Richard Billant : Il faut replacer dans l’historique du basket 3×3 en France. C’est une équipe reconstruite à partir de 2017. On a été championnes d’Europe et médaillées de bronze aux championnats du monde. C’était une année 2019 exceptionnelle. Dans cette équipe, il y avait Ana-Maria Filip, qui était la capitaine. Au mois de février, elle n’était pas prête médicalement pour faire le TQO. On lui avait dit qu’en cas de qualification, on réexaminerait son cas. Lui donner sa chance, c’est aussi récompenser une joueuse qui a toujours été bien. De par son expérience et son leadership, elle nous a apportera beaucoup. Au TQO, on est parti avec Soana Lucet, une joueuse avec moins d’un an de pratique. Elle a répondu à nos attentes sur le terrain et en dehors. Le choix n’a pas été simple. Je n’étais pas bien les jours précédents l’annonce de la liste. On a pesé le pour et le contre en toute objectivité. Avec Ana-Maria Filip, on s’assure d’avoir une joueuse capable de rivaliser face à des joueuses de grande taille. Ce qui est le cas de la Chine et des Etats-Unis. Venir à Tokyo sans point de fixation aurait pu nous mettre dans la difficulté. Surtout qu’on va potentiellement jouer 10 matches en 5 jours.

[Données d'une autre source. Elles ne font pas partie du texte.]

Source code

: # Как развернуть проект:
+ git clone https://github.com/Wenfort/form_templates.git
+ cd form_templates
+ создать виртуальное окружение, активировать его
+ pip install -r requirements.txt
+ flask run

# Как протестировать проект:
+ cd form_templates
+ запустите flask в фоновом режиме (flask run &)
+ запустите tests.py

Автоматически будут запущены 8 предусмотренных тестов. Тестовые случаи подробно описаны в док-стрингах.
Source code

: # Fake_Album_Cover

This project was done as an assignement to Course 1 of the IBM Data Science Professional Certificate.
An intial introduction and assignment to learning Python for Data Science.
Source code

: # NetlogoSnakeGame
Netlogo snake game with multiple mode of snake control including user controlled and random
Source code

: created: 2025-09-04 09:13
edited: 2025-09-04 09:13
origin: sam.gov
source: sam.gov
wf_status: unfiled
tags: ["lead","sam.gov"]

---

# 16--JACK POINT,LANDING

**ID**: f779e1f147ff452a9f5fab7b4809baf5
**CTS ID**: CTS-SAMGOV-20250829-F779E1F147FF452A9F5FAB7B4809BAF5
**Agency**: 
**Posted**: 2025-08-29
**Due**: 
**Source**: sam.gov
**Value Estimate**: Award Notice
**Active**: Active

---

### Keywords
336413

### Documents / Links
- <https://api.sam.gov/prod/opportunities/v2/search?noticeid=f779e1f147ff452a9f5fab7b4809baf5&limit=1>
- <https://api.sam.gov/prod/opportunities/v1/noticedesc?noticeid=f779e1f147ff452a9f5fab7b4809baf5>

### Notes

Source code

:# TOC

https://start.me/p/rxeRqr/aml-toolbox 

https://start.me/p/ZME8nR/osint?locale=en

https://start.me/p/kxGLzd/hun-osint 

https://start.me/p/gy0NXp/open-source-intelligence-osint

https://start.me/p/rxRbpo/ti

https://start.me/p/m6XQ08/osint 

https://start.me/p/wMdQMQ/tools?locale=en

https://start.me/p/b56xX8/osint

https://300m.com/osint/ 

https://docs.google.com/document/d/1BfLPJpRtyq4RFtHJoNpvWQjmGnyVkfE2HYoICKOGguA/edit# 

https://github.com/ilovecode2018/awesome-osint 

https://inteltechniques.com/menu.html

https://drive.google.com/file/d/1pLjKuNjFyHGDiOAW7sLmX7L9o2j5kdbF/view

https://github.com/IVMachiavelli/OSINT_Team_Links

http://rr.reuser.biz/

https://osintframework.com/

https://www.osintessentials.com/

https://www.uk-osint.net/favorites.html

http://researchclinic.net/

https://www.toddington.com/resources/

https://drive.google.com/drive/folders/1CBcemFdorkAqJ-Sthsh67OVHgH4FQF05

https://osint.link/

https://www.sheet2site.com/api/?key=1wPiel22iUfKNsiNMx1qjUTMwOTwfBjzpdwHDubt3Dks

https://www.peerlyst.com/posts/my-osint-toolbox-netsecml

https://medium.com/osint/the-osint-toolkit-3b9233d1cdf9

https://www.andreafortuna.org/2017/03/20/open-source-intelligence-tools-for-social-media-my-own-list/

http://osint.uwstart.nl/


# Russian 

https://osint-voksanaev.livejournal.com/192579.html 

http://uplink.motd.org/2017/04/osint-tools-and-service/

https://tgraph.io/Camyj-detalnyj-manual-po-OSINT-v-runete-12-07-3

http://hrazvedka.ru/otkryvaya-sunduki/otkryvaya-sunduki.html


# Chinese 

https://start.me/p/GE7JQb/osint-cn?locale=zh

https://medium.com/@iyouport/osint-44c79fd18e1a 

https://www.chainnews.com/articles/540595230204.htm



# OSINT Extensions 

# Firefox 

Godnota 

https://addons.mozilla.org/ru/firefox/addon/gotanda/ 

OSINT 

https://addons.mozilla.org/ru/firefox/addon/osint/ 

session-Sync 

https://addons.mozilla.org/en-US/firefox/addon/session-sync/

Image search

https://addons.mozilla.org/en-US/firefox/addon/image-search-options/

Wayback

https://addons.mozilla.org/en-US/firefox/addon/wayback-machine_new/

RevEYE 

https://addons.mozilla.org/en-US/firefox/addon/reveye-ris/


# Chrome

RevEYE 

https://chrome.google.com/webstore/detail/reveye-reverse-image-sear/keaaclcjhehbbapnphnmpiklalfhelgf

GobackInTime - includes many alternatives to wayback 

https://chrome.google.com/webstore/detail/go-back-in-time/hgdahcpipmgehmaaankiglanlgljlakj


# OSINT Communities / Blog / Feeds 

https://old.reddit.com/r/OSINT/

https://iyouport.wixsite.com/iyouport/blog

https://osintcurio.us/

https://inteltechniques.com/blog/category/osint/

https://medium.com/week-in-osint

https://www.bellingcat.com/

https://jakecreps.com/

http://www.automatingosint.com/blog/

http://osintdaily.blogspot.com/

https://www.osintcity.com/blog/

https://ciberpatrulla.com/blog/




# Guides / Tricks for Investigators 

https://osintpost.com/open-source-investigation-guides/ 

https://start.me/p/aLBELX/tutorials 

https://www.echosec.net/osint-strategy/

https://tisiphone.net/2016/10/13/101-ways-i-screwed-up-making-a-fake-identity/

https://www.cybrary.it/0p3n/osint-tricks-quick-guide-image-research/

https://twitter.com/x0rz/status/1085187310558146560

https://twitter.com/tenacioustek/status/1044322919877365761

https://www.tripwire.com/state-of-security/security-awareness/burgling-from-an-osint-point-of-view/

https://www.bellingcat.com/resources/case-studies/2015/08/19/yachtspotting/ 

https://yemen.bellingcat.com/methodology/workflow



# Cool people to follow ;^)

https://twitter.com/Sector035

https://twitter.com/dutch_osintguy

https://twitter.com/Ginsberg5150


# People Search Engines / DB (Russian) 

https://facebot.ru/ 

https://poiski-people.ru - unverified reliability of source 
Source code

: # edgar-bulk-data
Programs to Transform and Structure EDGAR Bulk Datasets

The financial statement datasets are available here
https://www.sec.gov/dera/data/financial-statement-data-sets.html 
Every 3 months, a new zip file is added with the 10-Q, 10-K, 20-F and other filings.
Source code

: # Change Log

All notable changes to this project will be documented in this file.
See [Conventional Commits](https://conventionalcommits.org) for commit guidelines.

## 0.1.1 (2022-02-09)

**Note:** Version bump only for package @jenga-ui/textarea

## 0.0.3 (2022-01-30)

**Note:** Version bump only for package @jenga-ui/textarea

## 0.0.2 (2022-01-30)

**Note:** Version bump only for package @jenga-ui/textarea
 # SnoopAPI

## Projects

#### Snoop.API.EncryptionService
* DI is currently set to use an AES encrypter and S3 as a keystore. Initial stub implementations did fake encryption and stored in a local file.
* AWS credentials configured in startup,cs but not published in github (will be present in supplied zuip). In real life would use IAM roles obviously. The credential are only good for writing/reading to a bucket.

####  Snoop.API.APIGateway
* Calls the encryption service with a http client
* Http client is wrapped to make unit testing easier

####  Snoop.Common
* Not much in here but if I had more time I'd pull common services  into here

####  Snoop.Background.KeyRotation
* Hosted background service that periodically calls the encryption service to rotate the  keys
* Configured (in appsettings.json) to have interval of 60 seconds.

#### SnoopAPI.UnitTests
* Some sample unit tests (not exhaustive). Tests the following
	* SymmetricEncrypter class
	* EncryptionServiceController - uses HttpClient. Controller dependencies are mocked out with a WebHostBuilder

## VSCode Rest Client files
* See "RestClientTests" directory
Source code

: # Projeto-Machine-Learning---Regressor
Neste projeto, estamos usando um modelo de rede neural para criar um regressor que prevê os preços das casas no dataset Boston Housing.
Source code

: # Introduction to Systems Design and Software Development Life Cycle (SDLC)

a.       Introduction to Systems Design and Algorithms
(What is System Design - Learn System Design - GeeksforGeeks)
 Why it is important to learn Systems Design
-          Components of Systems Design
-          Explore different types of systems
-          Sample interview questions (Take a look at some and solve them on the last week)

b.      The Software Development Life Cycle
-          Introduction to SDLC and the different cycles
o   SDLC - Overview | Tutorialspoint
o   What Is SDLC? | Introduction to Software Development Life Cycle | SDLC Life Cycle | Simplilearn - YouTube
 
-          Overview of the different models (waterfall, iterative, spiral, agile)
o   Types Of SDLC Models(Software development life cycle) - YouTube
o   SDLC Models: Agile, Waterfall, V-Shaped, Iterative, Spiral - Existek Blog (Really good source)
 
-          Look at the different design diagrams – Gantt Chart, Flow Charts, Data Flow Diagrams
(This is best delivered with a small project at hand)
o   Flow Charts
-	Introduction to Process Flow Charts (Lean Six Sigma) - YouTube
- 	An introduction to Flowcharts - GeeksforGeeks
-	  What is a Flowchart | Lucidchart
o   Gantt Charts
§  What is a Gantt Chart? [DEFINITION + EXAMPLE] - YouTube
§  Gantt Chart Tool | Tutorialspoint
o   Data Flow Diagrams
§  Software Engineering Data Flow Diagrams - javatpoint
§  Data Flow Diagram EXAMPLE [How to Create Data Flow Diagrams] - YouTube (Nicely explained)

Quels sont encore les aspects sur lesquels vous devez-vous travailler pour décrocher une médaille à Tokyo ?

K.S : On doit continuer à travailler. On a la chance d’avoir 10 jours de travail en continu. On peut être à cheval sur les détails en bossant individuellement avec les joueuses. En 3×3, il faut insister sur les automatismes de jeu. La sélection d’Ana nous fait gagner du temps au niveau de l’intégration. Elles se connaissent parfaitement.

R.B : La clé, ça doit être la défense. On a bâti nos succès là-dessus. On doit continuer à la consolider, notamment sur les pick and rolls et la communication sur les écrans. En 3×3, c’est plus difficile à faire, compte tenu qu’il y a plus d’espaces qu’en 5×5. Il y a moins d’aides. Ensuite, on doit progresser sur l’adresse, les tirs près du panier et les finitions. Ce n’est pas spécifique à la France. L’impact est plus dur, la fatigue arrive plus vite. Les joueuses montent très vite dans les tours. Et tactiquement, on bosse sur la vitesse de jeu. L’équipe peut aller vite. Il faut qu’on arrive à inclure Ana dans un système de jeu très dynamique.

L’équipe des Etats-Unis arrive avec de très fortes joueuses. A côté d’elle, quels seront vos principaux concurrents ?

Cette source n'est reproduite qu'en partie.